Damson jam is a big favourite in this house.  I love it and my youngest adores it too.  We are lucky enough to have a couple of damson trees in the garden and they produce well most years.  I usually make something with them before freezing some for that lovely winter treat stewed damsons.  Sometimes I will make pickled damsons, otherwise damson vodka (very popular round here for some reason) or damson jam and if I am feeling especially productive I will manage all three.  This week is the turn of the jam. It is very easy to make and very delicious to eat. The same recipe can be used for plums of any description.

This makes about 6-7 jars of varying sizes or 8 lb jars

1.5kg damsons
1.25kg granulated sugar
400ml water


I can never be faffed to stone my damsons before making this jam and so I cook them whole and then scoop most of the stones out before pouring into the jars and then take the rest out when spreading on my  bread. But if you have more patience than I do then go ahead and stone the damsons/plums.
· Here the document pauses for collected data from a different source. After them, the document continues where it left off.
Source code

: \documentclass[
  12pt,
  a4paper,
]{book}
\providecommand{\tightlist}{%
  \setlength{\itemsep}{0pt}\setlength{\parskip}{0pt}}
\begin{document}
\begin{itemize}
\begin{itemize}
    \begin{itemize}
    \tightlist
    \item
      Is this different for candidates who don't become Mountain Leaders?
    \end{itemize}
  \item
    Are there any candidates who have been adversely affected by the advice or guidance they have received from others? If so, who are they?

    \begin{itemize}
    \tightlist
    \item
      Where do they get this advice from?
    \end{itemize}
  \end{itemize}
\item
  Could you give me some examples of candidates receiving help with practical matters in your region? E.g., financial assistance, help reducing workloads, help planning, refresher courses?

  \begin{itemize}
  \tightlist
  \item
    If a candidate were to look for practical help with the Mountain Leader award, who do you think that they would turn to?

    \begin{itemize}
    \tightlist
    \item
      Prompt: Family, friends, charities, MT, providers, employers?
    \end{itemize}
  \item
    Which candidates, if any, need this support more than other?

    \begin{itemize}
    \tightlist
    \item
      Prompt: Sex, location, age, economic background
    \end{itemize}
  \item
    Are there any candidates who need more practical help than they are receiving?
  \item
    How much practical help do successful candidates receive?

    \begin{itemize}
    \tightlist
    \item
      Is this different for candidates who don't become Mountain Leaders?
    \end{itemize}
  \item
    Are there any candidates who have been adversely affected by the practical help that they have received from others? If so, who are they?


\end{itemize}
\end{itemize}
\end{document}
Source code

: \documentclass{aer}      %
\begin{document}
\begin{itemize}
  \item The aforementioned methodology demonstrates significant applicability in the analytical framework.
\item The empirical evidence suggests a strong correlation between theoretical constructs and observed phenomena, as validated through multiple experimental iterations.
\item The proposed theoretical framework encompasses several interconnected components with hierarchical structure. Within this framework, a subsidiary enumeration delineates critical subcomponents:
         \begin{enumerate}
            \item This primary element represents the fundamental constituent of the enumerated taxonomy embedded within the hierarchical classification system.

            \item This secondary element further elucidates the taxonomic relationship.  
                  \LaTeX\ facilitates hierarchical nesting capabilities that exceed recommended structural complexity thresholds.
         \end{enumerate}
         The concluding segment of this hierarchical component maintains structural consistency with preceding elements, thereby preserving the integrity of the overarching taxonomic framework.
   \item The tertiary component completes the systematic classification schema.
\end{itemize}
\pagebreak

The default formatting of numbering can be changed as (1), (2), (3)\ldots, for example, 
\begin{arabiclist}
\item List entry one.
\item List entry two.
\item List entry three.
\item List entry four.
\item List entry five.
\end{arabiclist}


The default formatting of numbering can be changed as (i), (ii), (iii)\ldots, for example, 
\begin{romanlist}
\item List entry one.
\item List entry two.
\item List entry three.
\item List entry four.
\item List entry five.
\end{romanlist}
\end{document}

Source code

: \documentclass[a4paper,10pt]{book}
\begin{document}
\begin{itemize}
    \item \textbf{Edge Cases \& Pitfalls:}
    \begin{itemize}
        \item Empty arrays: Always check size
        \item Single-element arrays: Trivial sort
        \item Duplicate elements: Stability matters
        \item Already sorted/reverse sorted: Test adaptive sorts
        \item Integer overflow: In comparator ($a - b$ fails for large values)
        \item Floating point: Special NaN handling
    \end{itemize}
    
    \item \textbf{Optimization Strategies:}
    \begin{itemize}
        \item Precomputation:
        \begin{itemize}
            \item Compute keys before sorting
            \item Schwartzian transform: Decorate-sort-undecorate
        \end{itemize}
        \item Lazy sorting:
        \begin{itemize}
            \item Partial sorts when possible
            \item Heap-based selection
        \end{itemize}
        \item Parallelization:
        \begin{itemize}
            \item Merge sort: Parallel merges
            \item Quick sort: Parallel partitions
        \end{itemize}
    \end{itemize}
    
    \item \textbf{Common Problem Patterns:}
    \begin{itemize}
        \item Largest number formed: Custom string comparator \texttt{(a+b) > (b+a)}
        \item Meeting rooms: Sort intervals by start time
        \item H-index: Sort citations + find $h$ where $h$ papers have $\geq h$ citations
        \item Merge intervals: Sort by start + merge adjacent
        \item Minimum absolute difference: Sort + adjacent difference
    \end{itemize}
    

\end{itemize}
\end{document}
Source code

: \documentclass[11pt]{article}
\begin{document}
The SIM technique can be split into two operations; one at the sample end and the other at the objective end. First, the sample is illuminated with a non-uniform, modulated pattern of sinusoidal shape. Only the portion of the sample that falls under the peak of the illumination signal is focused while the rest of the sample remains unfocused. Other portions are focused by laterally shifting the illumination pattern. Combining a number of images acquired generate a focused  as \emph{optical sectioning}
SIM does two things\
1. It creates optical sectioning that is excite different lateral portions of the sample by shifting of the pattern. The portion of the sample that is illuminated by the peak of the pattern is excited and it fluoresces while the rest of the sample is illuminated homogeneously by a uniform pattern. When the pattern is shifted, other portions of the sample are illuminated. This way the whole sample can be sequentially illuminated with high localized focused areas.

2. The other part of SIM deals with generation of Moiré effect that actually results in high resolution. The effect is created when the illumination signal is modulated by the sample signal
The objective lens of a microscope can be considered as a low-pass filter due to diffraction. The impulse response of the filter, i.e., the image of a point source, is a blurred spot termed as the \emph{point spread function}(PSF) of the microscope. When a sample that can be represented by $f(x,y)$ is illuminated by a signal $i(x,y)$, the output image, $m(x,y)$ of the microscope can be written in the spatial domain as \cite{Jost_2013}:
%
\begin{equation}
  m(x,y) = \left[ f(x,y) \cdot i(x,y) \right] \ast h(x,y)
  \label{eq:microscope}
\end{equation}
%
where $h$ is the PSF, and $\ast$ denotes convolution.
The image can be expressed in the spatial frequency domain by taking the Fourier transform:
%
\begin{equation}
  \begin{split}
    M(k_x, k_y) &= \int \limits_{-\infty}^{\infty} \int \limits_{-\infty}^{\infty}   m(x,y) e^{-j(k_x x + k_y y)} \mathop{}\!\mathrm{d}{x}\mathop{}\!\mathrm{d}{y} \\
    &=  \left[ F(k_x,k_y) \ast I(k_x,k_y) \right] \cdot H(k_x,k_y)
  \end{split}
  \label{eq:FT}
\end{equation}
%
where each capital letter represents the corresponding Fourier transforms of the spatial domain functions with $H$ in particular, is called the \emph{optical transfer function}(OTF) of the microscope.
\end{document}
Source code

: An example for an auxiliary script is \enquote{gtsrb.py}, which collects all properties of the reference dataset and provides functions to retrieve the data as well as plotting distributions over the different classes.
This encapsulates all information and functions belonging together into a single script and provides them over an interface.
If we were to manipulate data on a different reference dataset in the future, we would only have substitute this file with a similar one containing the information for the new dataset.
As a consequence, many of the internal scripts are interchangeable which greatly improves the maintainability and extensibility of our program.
Put the prepared damsons/ plums (i.e stems removed, any over ripe ones removed, washed) into a preserving pan with the water.  Simmer for about ten minutes until the fruit is soft. It may take longer for some varieties and some may be ready sooner so keep an eye on things.

Add the sugar and stir until dissolved.  Bring to boiling point and boil rapidly until setting point is achieved.  Setting point can be tested by placing 4 saucers in the fridge before you start making the jam and then you pour a teaspoonful of the jam onto a cold saucer.  Leave to cool for a minute or so and then push the jam with your finger, if it wrinkles, it is at setting point. If it doesn’t wrinkle then boil for a few more minutes and then test again.  Otherwise use a jam thermometer and it is ready when it reaches 104.5°c.

Remove any scum that has risen to the surface. Pot into sterilised jars and cover whilst hot.